Rendered images with source text
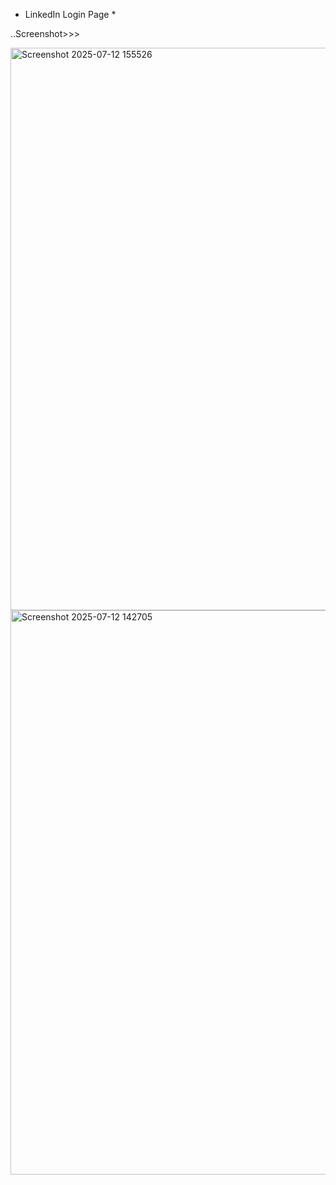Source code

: * LinkedIn Login Page *

..Screenshot>>>

<img width="1895" height="900" alt="Screenshot 2025-07-12 155526" src="https://github.com/user-attachments/assets/6a3bb4e7-6d12-4cf3-bf14-1a1ecbd11834" />

<img width="1914" height="903" alt="Screenshot 2025-07-12 142705" src="https://github.com/user-attachments/assets/cbb49e26-2b20-4796-8fb6-e037d55468dc" />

Your objective
Retype all the entries word for word; the pictures stay out.

Solved problem
Source code

: * LinkedIn Login Page *

..Screenshot>>>

<img width="1895" height="900" alt="Screenshot 2025-07-12 155526" src="https://github.com/user-attachments/assets/6a3bb4e7-6d12-4cf3-bf14-1a1ecbd11834" />

<img width="1914" height="903" alt="Screenshot 2025-07-12 142705" src="https://github.com/user-attachments/assets/cbb49e26-2b20-4796-8fb6-e037d55468dc" />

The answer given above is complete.